The difference between studios that grow and studios that struggle rarely comes down to the product. It comes down to having a plan for the seasons — before they hit.


The four phases of the year

Whether you teach yoga, pilates, dog training or dance, your business follows the same pattern as the rest of the fitness industry. Data from thousands of studios worldwide shows a clear picture:

  • January-March: The busiest period of the year. New Year's resolutions fill the classes.
  • April-May: A stable period. The summer body keeps people motivated, but the weakest New Year members have already dropped off.
  • June-August: The summer dip. Holidays, sunshine and outdoor activities pull people away.
  • September-December: Autumn ramp-up. September is "the new January" — and then it dips again in December.

82% of studio owners see a drop in revenue during summer. The typical decline sits between 10 and 15%.

The point isn't to avoid the seasonal swings — you can't. The point is to prepare for them.


The January wave: how to capture the new arrivals

In January people knock on your door of their own accord. It's the easiest time of the year to bring in new customers. But here's the catch: 50% of new members quit again within the first six months. So the question isn't whether you can attract them. The question is whether you can keep them.

1. Have an introductory offer ready before New Year

A 2-week trial or a discounted introductory class pass. Make it easy to start — and hard to say no to.

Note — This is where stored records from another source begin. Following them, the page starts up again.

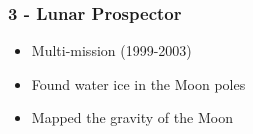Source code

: \documentclass[aspectratio=169]{beamer}
\begin{document}

\begin{frame}
  \frametitle{3 - Lunar Prospector}
\begin{center}
\begin{itemize}
 \item Multi-mission (1999-2003) 
 \item Found water ice in the Moon poles
 \item Mapped the gravity of the Moon
\end{itemize}
\end{center}
\end{frame}


{
\begin{frame}[plain]
\end{frame}}


{
\begin{frame}[plain]
\end{frame}}
\end{document}
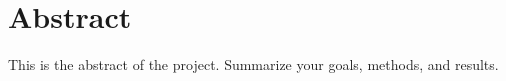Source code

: \section*{Abstract}
This is the abstract of the project. Summarize your goals, methods, and results.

It needs to be live on your website by 27 December at the latest.

2. Reach out to new customers before day 7

Send a personal message after the first visit. Not an automated welcome email — a real message. "Hi Maria, great to see you at yin yoga on Tuesday. Hope you'll come again on Thursday." It takes 30 seconds and can be the difference between a one-off visit and a new member.

3. Consolidate your schedule

Fewer classes with more participants beats lots of half-empty ones. If you normally run 12 classes a week, consider running 8-10 in January at full capacity. Full classes create energy. Energy creates retention.

4. Sell commitment — not flexibility

January customers want to believe they're serious. Help them prove it. Offer a 10-class pass instead of drop-ins. Or a 3-month membership at a sharp price. The more they invest, the higher the chance they'll stay.

Members who attend group classes are 56% less likely to cancel compared with those who only train alone.


Spring: hold the momentum

March and April are the critical handover. The January wave has receded, but the summer dip hasn't started yet. This is when you work on retention.

1. Launch a spring challenge

"8 classes in 4 weeks" or "30-day yoga challenge." It doesn't need to be elaborate. Give participants a goal, a timeframe and a sense of community. Bonus points if they can track their progress in your booking system.

2. Introduce new content

People get bored. Add a new class format — outdoor yoga, a workshop, a guest instructor collaboration. Novelty keeps interest alive.

3. Start talking about summer — now

If you're planning a summer pass, a retreat or a revised schedule, communicate it in April. Give your existing members the first-mover advantage. It builds loyalty and secures early revenue.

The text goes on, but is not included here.